## TASK INPUTS
---

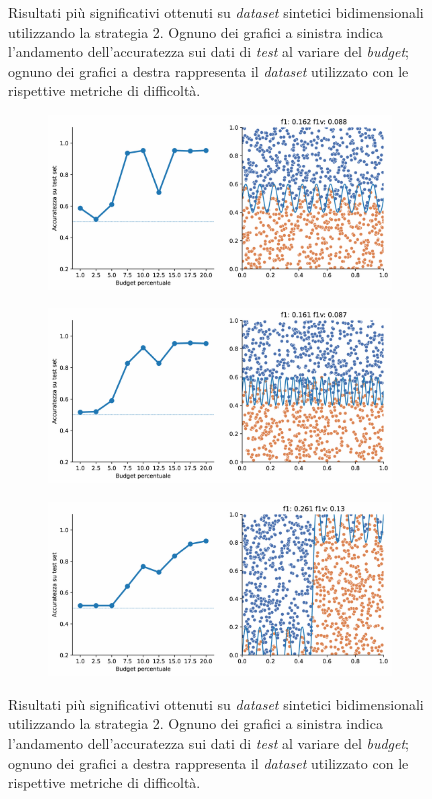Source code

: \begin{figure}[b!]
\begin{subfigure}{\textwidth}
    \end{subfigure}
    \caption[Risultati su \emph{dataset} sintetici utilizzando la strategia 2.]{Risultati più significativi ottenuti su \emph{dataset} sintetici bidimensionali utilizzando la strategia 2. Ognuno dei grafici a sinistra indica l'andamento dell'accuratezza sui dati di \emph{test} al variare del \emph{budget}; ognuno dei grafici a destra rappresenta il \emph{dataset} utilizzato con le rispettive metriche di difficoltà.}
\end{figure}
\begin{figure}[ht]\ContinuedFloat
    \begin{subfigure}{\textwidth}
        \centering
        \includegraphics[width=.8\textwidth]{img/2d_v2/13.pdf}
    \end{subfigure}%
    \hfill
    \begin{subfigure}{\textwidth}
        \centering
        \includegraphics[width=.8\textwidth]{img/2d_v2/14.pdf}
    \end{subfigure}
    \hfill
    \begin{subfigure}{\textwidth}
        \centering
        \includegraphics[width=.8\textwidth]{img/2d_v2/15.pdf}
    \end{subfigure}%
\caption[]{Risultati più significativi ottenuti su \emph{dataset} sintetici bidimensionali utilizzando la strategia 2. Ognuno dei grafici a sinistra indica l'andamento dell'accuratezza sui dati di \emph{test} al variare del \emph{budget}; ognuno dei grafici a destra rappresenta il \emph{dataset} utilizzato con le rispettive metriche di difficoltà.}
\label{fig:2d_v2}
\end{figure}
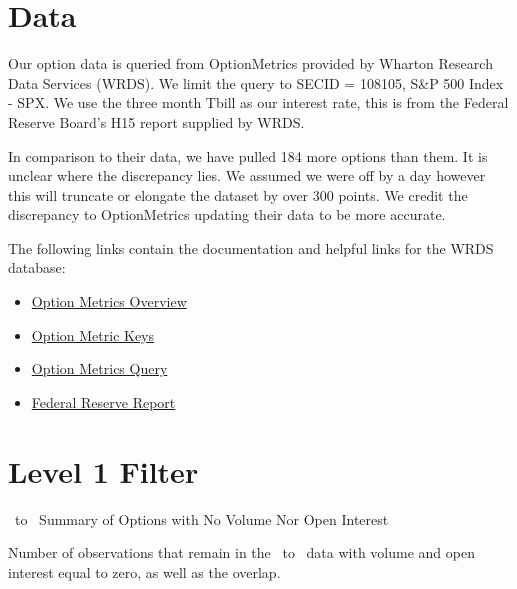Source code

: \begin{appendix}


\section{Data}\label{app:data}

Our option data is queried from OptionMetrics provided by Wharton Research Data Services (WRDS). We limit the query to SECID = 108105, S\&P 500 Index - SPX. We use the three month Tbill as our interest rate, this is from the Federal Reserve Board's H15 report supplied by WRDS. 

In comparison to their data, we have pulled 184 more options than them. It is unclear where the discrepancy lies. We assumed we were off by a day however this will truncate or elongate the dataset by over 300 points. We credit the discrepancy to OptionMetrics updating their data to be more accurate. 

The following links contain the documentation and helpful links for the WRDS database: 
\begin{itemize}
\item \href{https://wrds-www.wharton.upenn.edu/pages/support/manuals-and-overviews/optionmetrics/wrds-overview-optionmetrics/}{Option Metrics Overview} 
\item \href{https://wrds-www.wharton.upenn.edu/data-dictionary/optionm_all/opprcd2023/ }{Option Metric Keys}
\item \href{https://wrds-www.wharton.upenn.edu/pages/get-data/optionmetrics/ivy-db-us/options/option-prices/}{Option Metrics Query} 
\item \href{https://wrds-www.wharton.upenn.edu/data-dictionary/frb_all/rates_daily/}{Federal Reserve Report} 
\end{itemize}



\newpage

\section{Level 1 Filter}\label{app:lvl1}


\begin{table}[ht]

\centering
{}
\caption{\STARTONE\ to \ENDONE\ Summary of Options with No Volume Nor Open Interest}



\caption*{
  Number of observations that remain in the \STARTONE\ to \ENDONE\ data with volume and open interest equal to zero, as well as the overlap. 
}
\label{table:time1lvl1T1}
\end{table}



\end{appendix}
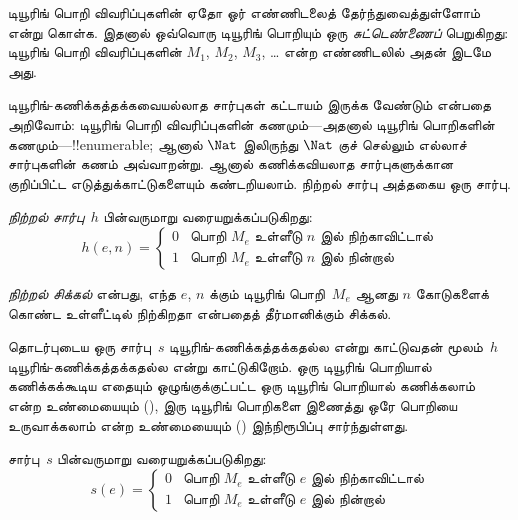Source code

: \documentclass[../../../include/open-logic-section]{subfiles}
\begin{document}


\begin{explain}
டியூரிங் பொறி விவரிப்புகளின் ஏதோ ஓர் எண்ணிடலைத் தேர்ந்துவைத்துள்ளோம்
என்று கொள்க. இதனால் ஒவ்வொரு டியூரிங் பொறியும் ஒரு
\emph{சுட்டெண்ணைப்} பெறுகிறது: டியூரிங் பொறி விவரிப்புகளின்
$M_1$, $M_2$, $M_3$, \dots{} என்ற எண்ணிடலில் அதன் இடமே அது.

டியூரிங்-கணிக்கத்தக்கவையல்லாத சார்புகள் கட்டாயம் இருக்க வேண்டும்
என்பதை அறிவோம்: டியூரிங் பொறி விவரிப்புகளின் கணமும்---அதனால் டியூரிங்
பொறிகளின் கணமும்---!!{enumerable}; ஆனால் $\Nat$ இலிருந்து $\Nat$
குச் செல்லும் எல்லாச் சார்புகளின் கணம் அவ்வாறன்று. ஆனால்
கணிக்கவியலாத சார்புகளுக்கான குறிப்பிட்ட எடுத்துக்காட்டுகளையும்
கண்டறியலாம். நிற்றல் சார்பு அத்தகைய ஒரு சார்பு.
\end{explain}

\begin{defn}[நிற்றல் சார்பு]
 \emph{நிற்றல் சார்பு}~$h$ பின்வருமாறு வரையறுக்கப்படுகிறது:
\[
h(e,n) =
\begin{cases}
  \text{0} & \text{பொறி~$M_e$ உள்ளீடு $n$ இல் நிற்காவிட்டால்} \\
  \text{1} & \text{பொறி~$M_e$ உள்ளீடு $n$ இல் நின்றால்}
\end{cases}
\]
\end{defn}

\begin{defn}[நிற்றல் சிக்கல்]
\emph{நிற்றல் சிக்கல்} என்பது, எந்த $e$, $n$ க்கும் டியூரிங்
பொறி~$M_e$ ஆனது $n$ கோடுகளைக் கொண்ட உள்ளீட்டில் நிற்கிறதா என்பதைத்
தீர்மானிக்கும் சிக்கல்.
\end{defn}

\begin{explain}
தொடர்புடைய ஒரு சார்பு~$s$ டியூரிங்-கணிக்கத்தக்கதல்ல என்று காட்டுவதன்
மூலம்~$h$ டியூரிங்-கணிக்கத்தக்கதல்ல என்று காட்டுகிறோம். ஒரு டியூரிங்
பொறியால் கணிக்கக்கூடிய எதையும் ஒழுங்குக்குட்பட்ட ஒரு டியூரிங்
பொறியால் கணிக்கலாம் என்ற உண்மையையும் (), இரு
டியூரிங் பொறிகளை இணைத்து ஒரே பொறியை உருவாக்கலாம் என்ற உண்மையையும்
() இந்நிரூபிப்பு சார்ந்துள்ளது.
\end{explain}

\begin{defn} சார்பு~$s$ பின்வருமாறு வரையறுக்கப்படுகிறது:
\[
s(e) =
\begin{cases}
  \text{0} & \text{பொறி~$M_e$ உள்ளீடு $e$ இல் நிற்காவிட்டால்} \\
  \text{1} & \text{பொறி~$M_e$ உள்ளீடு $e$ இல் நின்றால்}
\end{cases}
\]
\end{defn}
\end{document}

---

## YOUR TASK
Without the pictures, return the records above exactly as written.

## TASK ANSWER
Source code

: \begin{figure}[b!]
\begin{subfigure}{\textwidth}
    \end{subfigure}
    \caption[Risultati su \emph{dataset} sintetici utilizzando la strategia 2.]{Risultati più significativi ottenuti su \emph{dataset} sintetici bidimensionali utilizzando la strategia 2. Ognuno dei grafici a sinistra indica l'andamento dell'accuratezza sui dati di \emph{test} al variare del \emph{budget}; ognuno dei grafici a destra rappresenta il \emph{dataset} utilizzato con le rispettive metriche di difficoltà.}
\end{figure}
\begin{figure}[ht]\ContinuedFloat
    \begin{subfigure}{\textwidth}
        \centering
        \includegraphics[width=.8\textwidth]{img/2d_v2/13.pdf}
    \end{subfigure}%
    \hfill
    \begin{subfigure}{\textwidth}
        \centering
        \includegraphics[width=.8\textwidth]{img/2d_v2/14.pdf}
    \end{subfigure}
    \hfill
    \begin{subfigure}{\textwidth}
        \centering
        \includegraphics[width=.8\textwidth]{img/2d_v2/15.pdf}
    \end{subfigure}%
\caption[]{Risultati più significativi ottenuti su \emph{dataset} sintetici bidimensionali utilizzando la strategia 2. Ognuno dei grafici a sinistra indica l'andamento dell'accuratezza sui dati di \emph{test} al variare del \emph{budget}; ognuno dei grafici a destra rappresenta il \emph{dataset} utilizzato con le rispettive metriche di difficoltà.}
\label{fig:2d_v2}
\end{figure}
Source code

: \begin{appendix}


\section{Data}\label{app:data}

Our option data is queried from OptionMetrics provided by Wharton Research Data Services (WRDS). We limit the query to SECID = 108105, S\&P 500 Index - SPX. We use the three month Tbill as our interest rate, this is from the Federal Reserve Board's H15 report supplied by WRDS. 

In comparison to their data, we have pulled 184 more options than them. It is unclear where the discrepancy lies. We assumed we were off by a day however this will truncate or elongate the dataset by over 300 points. We credit the discrepancy to OptionMetrics updating their data to be more accurate. 

The following links contain the documentation and helpful links for the WRDS database: 
\begin{itemize}
\item \href{https://wrds-www.wharton.upenn.edu/pages/support/manuals-and-overviews/optionmetrics/wrds-overview-optionmetrics/}{Option Metrics Overview} 
\item \href{https://wrds-www.wharton.upenn.edu/data-dictionary/optionm_all/opprcd2023/ }{Option Metric Keys}
\item \href{https://wrds-www.wharton.upenn.edu/pages/get-data/optionmetrics/ivy-db-us/options/option-prices/}{Option Metrics Query} 
\item \href{https://wrds-www.wharton.upenn.edu/data-dictionary/frb_all/rates_daily/}{Federal Reserve Report} 
\end{itemize}



\newpage

\section{Level 1 Filter}\label{app:lvl1}


\begin{table}[ht]

\centering
{}
\caption{\STARTONE\ to \ENDONE\ Summary of Options with No Volume Nor Open Interest}



\caption*{
  Number of observations that remain in the \STARTONE\ to \ENDONE\ data with volume and open interest equal to zero, as well as the overlap. 
}
\label{table:time1lvl1T1}
\end{table}



\end{appendix}
Source code

: \documentclass[../../../include/open-logic-section]{subfiles}
\begin{document}


\begin{explain}
டியூரிங் பொறி விவரிப்புகளின் ஏதோ ஓர் எண்ணிடலைத் தேர்ந்துவைத்துள்ளோம்
என்று கொள்க. இதனால் ஒவ்வொரு டியூரிங் பொறியும் ஒரு
\emph{சுட்டெண்ணைப்} பெறுகிறது: டியூரிங் பொறி விவரிப்புகளின்
$M_1$, $M_2$, $M_3$, \dots{} என்ற எண்ணிடலில் அதன் இடமே அது.

டியூரிங்-கணிக்கத்தக்கவையல்லாத சார்புகள் கட்டாயம் இருக்க வேண்டும்
என்பதை அறிவோம்: டியூரிங் பொறி விவரிப்புகளின் கணமும்---அதனால் டியூரிங்
பொறிகளின் கணமும்---!!{enumerable}; ஆனால் $\Nat$ இலிருந்து $\Nat$
குச் செல்லும் எல்லாச் சார்புகளின் கணம் அவ்வாறன்று. ஆனால்
கணிக்கவியலாத சார்புகளுக்கான குறிப்பிட்ட எடுத்துக்காட்டுகளையும்
கண்டறியலாம். நிற்றல் சார்பு அத்தகைய ஒரு சார்பு.
\end{explain}

\begin{defn}[நிற்றல் சார்பு]
 \emph{நிற்றல் சார்பு}~$h$ பின்வருமாறு வரையறுக்கப்படுகிறது:
\[
h(e,n) =
\begin{cases}
  \text{0} & \text{பொறி~$M_e$ உள்ளீடு $n$ இல் நிற்காவிட்டால்} \\
  \text{1} & \text{பொறி~$M_e$ உள்ளீடு $n$ இல் நின்றால்}
\end{cases}
\]
\end{defn}

\begin{defn}[நிற்றல் சிக்கல்]
\emph{நிற்றல் சிக்கல்} என்பது, எந்த $e$, $n$ க்கும் டியூரிங்
பொறி~$M_e$ ஆனது $n$ கோடுகளைக் கொண்ட உள்ளீட்டில் நிற்கிறதா என்பதைத்
தீர்மானிக்கும் சிக்கல்.
\end{defn}

\begin{explain}
தொடர்புடைய ஒரு சார்பு~$s$ டியூரிங்-கணிக்கத்தக்கதல்ல என்று காட்டுவதன்
மூலம்~$h$ டியூரிங்-கணிக்கத்தக்கதல்ல என்று காட்டுகிறோம். ஒரு டியூரிங்
பொறியால் கணிக்கக்கூடிய எதையும் ஒழுங்குக்குட்பட்ட ஒரு டியூரிங்
பொறியால் கணிக்கலாம் என்ற உண்மையையும் (), இரு
டியூரிங் பொறிகளை இணைத்து ஒரே பொறியை உருவாக்கலாம் என்ற உண்மையையும்
() இந்நிரூபிப்பு சார்ந்துள்ளது.
\end{explain}

\begin{defn} சார்பு~$s$ பின்வருமாறு வரையறுக்கப்படுகிறது:
\[
s(e) =
\begin{cases}
  \text{0} & \text{பொறி~$M_e$ உள்ளீடு $e$ இல் நிற்காவிட்டால்} \\
  \text{1} & \text{பொறி~$M_e$ உள்ளீடு $e$ இல் நின்றால்}
\end{cases}
\]
\end{defn}
\end{document}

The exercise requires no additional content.